For queries that has a LIMIT clause there can be performance
regressions when upgrading from 5.5 to 5.6.10 when DS-MRR is used for
the range scan.

The following query (which is a simplified version of the query
reported in the forum) (for table definitions, see the how to repeat
section):

   SELECT * FROM t1 WHERE i1>=42 AND i2<=42 LIMIT 1;

takes milliseconds in 5.5 while it can take seconds in 5.6
when the table is sufficiently large (10 million records in this
case).

The table has an index on (i1,i2) that can be used for doing a range
scan that will be able to complete after having found the first
matching record (due to the LIMIT 1). In the case of 5.5 this
completes quickly. In 5.6 the same range scan will be executed using
DS-MRR, see "Using MRR" in the explain output:

explain SELECT *  FROM t1  WHERE i1>=42 AND i2<=42 LIMIT 1;
+----+-------------+-------+-------+---------------+------+---------+------+---------+----------------------------------+
| id | select_type | table | type  | possible_keys | key  | key_len | ref  | rows    | Extra                            |
+----+-------------+-------+-------+---------------+------+---------+------+---------+----------------------------------+
|  1 | SIMPLE      | t1    | range | idx           | idx  | 4       | NULL | 9999958 | Using index condition; Using MRR |
+----+-------------+-------+-------+---------------+------+---------+------+---------+----------------------------------+

The reason for this query to now take much longer time is that the
DS-MRR implementation will first try to fill the DS-MRR sort buffer
with row-ids for matching index entries. Since this table only has
one matching record it will read the rest of the index before doing
the sorting of the row-ids. Only then the first qualifying record will
be returned.

How to repeat:
MTR test case for reproducing the performance regression:

CREATE TABLE t0 (
  i1 INTEGER NOT NULL
) ENGINE=MyISAM;

INSERT INTO t0 VALUES (0),(1),(2),(3),(4),(5),(6),(7),(8),(9);

CREATE TABLE t1 (
  pk INTEGER NOT NULL,
  i1 INTEGER NOT NULL,
  i2 INTEGER NOT NULL,
  i3 INTEGER NOT NULL,
  PRIMARY KEY (pk),
  KEY idx (i1,i2)
) ENGINE=MyISAM;

INSERT INTO t1
SELECT a.i1 + 10*b.i1 + 100*c.i1 + 1000*d.i1 + 10000*e.i1 + 100000*f.i1 + 1000000*g.i1,
       a.i1 + 10*b.i1 + 100*c.i1 + 1000*d.i1 + 10000*e.i1 + 100000*f.i1 + 1000000*g.i1,
       a.i1 + 10*b.i1 + 100*c.i1 + 1000*d.i1 + 10000*e.i1 + 100000*f.i1 + 1000000*g.i1,
       a.i1 + 10*b.i1 + 100*c.i1 + 1000*d.i1 + 10000*e.i1 + 100000*f.i1 + 1000000*g.i1
FROM t0 AS a, t0 AS b, t0 AS c, t0 AS d, t0 AS e, t0 AS f, t0 AS g;

let query1=
SELECT * 
FROM t1 
WHERE i1>=42 AND i2<=42 LIMIT 1;

eval EXPLAIN $query1;
eval $query1;

DROP TABLE t0,t1;

Workaround for for getting back to the 5.5 behavior and performance is to disable use of DS-MRR. This can be done by setting:

  optimizer_switch="mrr=off";

The reason DS-MRR is used for this query is:

1. When the optimizer evaluates alternative access methods and make
   cost estimate for each, the "LIMIT 1" is not taken into
   account. One of the access methods that is considered is to do
   range access on the seonday index. A range scan can either be done
   as a "standard range scan" (using the default MRR implementation)
   or as a "DS-MRR scan". In this case the MRR cost model is given an
   estimate of almost 10 million records to be read. Based on this,
   the MRR cost model chooses to use DS-MRR for this range access.
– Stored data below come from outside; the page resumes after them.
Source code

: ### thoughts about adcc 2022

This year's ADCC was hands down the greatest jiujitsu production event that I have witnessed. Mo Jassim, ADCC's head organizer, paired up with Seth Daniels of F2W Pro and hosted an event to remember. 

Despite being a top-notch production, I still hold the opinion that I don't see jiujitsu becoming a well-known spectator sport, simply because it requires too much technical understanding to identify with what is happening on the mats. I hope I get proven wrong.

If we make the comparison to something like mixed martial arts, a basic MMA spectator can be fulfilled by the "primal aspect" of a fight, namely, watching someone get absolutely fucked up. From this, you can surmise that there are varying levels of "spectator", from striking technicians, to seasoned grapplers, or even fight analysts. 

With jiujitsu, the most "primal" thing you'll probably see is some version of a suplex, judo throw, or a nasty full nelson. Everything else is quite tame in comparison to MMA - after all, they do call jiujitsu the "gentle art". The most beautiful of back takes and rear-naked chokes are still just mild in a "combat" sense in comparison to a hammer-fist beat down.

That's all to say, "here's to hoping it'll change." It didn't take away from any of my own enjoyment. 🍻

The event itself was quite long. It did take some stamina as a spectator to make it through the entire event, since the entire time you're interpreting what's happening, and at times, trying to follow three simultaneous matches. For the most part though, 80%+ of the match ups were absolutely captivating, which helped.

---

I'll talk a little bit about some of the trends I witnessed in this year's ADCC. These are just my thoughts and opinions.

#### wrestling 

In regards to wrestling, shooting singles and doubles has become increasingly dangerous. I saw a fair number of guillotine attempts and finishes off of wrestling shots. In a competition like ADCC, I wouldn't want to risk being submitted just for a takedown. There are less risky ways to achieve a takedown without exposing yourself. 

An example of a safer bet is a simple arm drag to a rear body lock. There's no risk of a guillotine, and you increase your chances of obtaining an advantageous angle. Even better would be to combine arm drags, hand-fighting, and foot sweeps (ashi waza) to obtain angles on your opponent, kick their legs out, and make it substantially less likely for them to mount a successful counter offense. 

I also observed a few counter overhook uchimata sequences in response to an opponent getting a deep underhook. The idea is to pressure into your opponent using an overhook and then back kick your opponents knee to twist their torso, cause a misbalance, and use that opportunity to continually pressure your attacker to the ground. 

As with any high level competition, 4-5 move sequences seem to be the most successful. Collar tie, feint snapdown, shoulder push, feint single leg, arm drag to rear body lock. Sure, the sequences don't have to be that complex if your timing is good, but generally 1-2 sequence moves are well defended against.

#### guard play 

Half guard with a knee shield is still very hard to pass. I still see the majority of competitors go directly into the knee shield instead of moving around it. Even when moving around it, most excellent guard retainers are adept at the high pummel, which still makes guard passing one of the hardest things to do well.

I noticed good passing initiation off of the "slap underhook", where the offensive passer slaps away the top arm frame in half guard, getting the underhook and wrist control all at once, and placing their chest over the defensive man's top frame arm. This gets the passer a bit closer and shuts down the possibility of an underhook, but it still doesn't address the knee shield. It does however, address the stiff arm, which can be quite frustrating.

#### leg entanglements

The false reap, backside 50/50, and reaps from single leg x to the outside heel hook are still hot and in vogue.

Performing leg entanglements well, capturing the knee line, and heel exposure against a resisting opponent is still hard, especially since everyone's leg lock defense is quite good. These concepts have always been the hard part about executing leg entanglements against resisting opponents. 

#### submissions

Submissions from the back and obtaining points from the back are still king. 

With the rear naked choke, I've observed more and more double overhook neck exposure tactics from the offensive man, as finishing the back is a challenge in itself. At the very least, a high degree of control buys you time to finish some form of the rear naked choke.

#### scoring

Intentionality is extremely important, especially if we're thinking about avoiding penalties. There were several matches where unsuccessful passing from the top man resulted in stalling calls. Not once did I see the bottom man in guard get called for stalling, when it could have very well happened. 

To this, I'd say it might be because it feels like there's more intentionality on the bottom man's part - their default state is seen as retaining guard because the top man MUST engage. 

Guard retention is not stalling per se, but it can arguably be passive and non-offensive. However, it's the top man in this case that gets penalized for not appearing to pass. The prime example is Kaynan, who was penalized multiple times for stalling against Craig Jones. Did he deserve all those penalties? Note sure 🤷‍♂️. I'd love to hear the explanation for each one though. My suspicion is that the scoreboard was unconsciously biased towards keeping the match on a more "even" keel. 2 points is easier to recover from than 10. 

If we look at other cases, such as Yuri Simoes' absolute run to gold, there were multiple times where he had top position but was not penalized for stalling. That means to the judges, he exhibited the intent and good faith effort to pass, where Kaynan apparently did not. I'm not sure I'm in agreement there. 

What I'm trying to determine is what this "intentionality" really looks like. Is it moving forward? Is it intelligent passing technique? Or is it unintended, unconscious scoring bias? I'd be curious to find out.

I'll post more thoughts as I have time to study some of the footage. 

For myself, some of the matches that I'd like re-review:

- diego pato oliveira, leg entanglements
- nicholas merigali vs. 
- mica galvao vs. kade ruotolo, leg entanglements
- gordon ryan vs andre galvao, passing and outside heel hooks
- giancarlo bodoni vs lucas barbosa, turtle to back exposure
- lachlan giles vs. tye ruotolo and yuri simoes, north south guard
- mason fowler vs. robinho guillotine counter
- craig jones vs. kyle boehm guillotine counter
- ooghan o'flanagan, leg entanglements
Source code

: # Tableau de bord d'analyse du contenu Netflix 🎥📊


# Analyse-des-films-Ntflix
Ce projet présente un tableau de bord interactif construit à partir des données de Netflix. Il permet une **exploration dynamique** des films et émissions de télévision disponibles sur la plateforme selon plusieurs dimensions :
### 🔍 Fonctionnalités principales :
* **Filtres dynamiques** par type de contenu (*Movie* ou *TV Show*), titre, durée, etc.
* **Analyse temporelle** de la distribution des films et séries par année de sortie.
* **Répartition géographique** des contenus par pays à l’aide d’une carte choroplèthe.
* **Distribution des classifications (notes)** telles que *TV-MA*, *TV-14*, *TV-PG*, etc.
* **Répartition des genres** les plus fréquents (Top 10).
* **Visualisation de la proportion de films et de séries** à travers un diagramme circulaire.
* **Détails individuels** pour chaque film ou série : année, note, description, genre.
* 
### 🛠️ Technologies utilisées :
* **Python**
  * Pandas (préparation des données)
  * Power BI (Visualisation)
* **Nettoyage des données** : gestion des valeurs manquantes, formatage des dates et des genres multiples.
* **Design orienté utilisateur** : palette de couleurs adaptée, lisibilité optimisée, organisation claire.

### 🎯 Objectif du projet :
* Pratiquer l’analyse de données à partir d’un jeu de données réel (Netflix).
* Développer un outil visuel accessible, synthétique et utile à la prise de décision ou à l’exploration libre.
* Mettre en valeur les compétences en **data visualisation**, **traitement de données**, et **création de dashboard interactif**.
2. After the join optimizer has been run, the optimizer consideres the
   "LIMIT 1" clause to see if it can use a particular index that
   likely will require reading only a few records to satisfy the LIMIT
   1. And in this case it sees that it already has selected a good
   index for this. At fails to notice that the selected range access
   method for this indes is DS-MRR which is not a good access method
   for satisfying the "LIMIT 1" (since DS-MRR will try to read a lot
   of index entries into its sort buffer before returning the first
   result record).

Two alternative ideas for how to fix this:

a) Take the limit clause into account when estimating the number of
records to be read. Use this as input to the MRR cost model.

b) When reconsidering which access method to be used for "LIMIT 1",
disable use of DS-MRR for the range scan.